First some context. I didn’t start out as a designer. I started out as a product manager (or as it was called where I was, a program manager). I learned early in my career that designers were the magical ingredient for turning good products into great ones. And I was lucky to work with some pretty incredible designers that welcomed me into their world. I was even lucky enough to co-lead a creative agency for almost ten years with the best designer I’ve ever worked with – Jenny Lam. And since we were very small, there was no choice, I had to draw too. And I drew a lot. I think it was somewhere in year seven that Jenny finally came to me one day and said “I think you can call yourself a designer now.” I was floored. But after seven years of her patient mentorship and coaching, I had earned her trust as a designer in my own right. That was a really good day.

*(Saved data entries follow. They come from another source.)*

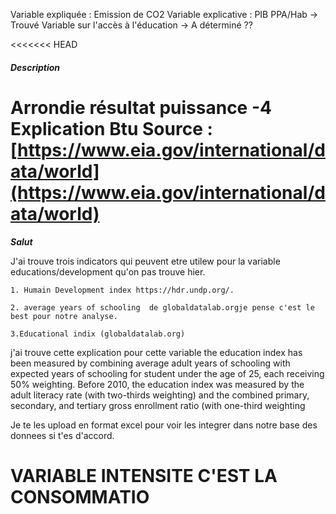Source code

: Variable expliquée : Emission de CO2
Variable explicative :
	PIB PPA/Hab -> Trouvé
	Variable sur l'accès à l'éducation -> A déterminé 
	??

<<<<<<< HEAD

##### Description
Arrondie résultat puissance -4
Explication Btu 
Source : [https://www.eia.gov/international/data/world](https://www.eia.gov/international/data/world)
=======
***Salut***


J'ai trouve trois indicators qui peuvent etre utilew pour la variable educations/development qu'on pas trouve hier.

	1. Humain Development index https://hdr.undp.org/.
 
	2. average years of schooling  de globaldatalab.orgje pense c'est le best pour notre analyse.
 
	3.Educational indix (globaldatalab.org)
 
 j'ai trouve cette explication pour cette variable
 the education index has been measured by combining average adult years of schooling with expected years of schooling for student under the age of 25, 
 each receiving 50% weighting. Before 2010, the education index was measured by the adult literacy rate (with two-thirds weighting) and the combined primary, 
secondary, and tertiary gross enrollment ratio (with one-third weighting

 Je te les upload en format excel pour voir les integrer dans notre base des donnees si t'es d'accord.



# VARIABLE INTENSITE C'EST LA CONSOMMATIO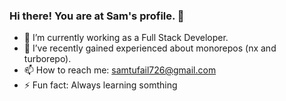 ### Hi there! You are at Sam's profile. 👋


- 🔭 I’m currently working as a Full Stack Developer.
- 🌱 I’ve recently gained experienced about monorepos (nx and turborepo).
- 📫 How to reach me: samtufail726@gmail.com 
- ⚡ Fun fact: Always learning somthing
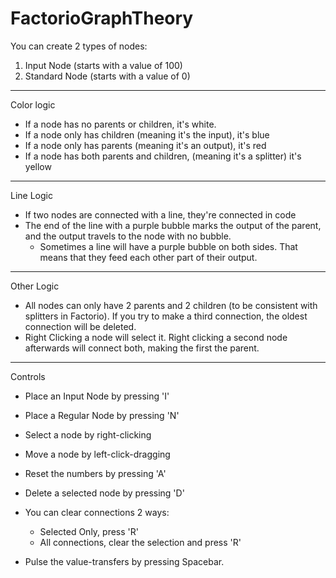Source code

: # FactorioGraphTheory

You can create 2 types of nodes:

1. Input Node (starts with a value of 100)
2. Standard Node (starts with a value of 0)

___
Color logic

* If a node has no parents or children, it's white.
* If a node only has children (meaning it's the input), it's blue
* If a node only has parents (meaning it's an output), it's red
* If a node has both parents and children, (meaning it's a splitter) it's yellow

___
Line Logic

* If two nodes are connected with a line, they're connected in code
* The end of the line with a purple bubble marks the output of the parent, and the output travels to the node with no bubble.
  * Sometimes a line will have a purple bubble on both sides. That means that they feed each other part of their output.

___

Other Logic

* All nodes can only have 2 parents and 2 children (to be consistent with splitters in Factorio). If you try to make a third connection, the oldest connection will be deleted.
* Right Clicking a node will select it. Right clicking a second node afterwards will connect both, making the first the parent.

___

Controls

* Place an Input Node by pressing 'I'
* Place a Regular Node by pressing 'N'

* Select a node by right-clicking
* Move a node by left-click-dragging

* Reset the numbers by pressing 'A'
* Delete a selected node by pressing 'D'
* You can clear connections 2 ways:
  * Selected Only, press 'R'
  * All connections, clear the selection and press 'R'
* Pulse the value-transfers by pressing Spacebar.
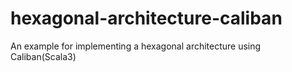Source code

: # hexagonal-architecture-caliban
An example for implementing a hexagonal architecture using Caliban(Scala3)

But now, the job I had wanted, to help design an entire company’s experience, was mine, and I wondered if I was really up to the task. It was easy to want it when it seemed like there was no hope of ever getting it. Be careful what you wish for. After a bit of anxiety and stress, the answer finally came to me. If I could convince all my friends who were way better designers than me to come work at Oracle, and they could convince their friends, and we could rally with the great designers and researchers and engineers and product managers Oracle already had, we might be able to pull it off. Needless to say, I called the best one I knew – Jenny.
The job I had prior to coming to Oracle gave me several gifts. One was the gift of a growth mindset. Or at least the aspiration to have one. And because of that, I genuinely believe there is almost always more than one good way to get something done. More than one valid approach. And more than one successful outcome possible. That said, I believe that there are three important principles that companies, which I love all share. Companies like IKEA, or Disney, or Apple, or Starbucks.
1. They believe that every single interaction with a customer (or the public, or a partner, or an employee) contributes to the overall user experience. The user experience isn’t just the user interface. It’s the product and the marketing. It’s customer support and sales. It’s digital and physical.
2. They believe that every one of those interactions is an opportunity to tell a unique and differentiated story. Not a list of features and functions of their product, but a story about why they come to work every day. A story about why their company exists.
3. They believe that telling that story effectively and beautifully is every single employee’s job regardless of their role or function. Those companies are design led, not designer led.
That is the user experience that I have always wanted to be a part of crafting. That is the experience that I’ve always wanted to have at work. And, that is what Jenny and dozens of our industry friends banded together with many Oracle veterans to do.
My boss manages one of Silicon Valley’s most innovative and sizable teams and is responsible for multiple applications’ product lines at Oracle. He’s got a significant amount of responsibility. But, when he’s asked about his role, he says he “takes care” of those businesses at Oracle. I think Jenny and I were both inspired by that. Jenny and I, and the great leaders we work with were tasked with taking care of the Oracle user experience. And for the last eighteen months, that’s what we’ve been giving our all to do.